▶ [Problem to solve]: Would you filter these records and copy every line that has the word "https"?

= = = = = = =

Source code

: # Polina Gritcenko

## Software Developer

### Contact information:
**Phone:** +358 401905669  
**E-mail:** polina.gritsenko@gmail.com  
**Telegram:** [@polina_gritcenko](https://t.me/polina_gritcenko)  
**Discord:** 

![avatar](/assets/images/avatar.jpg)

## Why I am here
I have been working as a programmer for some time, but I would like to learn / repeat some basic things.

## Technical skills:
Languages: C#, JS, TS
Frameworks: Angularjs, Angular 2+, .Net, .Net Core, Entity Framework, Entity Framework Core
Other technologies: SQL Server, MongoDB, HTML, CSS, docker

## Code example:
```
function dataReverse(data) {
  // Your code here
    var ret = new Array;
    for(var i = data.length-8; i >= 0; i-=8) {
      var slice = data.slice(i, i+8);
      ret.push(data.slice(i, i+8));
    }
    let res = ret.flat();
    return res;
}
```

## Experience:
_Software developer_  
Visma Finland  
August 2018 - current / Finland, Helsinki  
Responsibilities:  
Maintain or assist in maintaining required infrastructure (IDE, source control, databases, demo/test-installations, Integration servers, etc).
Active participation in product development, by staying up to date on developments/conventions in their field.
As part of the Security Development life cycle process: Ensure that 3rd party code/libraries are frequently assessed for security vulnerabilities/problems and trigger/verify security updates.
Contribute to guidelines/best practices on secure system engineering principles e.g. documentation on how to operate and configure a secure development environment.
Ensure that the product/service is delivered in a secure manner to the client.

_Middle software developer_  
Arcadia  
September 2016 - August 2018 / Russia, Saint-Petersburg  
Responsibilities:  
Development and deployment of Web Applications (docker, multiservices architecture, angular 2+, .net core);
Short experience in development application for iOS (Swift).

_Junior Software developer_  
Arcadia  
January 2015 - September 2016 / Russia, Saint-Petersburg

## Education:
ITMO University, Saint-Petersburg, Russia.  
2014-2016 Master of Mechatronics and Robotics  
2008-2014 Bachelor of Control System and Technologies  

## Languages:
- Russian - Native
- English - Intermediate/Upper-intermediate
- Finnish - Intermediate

= = = = = = =

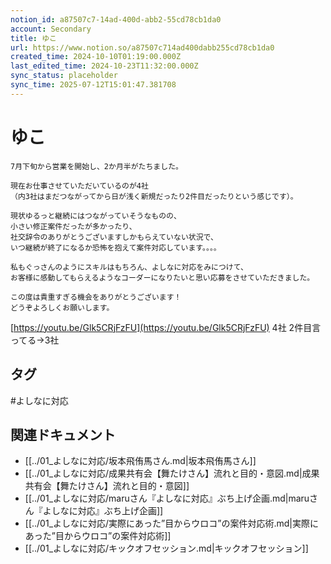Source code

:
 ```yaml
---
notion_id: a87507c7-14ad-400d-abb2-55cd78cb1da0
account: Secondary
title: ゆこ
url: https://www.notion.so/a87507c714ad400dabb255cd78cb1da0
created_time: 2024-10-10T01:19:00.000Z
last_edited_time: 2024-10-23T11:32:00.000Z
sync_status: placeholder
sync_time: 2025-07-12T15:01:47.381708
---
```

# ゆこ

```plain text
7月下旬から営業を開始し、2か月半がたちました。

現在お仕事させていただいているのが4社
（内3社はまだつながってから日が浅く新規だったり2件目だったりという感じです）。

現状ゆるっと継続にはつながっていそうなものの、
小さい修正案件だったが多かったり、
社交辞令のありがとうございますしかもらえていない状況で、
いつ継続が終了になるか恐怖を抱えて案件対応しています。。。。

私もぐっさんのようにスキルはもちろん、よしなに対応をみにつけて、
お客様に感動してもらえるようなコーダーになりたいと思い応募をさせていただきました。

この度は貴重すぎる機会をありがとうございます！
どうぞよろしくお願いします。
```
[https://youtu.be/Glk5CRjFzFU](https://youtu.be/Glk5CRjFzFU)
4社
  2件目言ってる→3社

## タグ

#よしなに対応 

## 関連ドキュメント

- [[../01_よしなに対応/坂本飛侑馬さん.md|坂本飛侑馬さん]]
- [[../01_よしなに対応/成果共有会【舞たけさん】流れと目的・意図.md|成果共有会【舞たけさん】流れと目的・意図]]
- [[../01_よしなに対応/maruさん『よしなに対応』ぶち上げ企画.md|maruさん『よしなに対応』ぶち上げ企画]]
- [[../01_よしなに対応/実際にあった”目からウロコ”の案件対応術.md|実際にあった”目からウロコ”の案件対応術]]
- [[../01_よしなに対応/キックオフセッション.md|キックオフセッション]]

= = = = = = =

▶ [Finished exercise]:
**Telegram:** [@polina_gritcenko](https://t.me/polina_gritcenko)  
url: https://www.notion.so/a87507c714ad400dabb255cd78cb1da0
[https://youtu.be/Glk5CRjFzFU](https://youtu.be/Glk5CRjFzFU)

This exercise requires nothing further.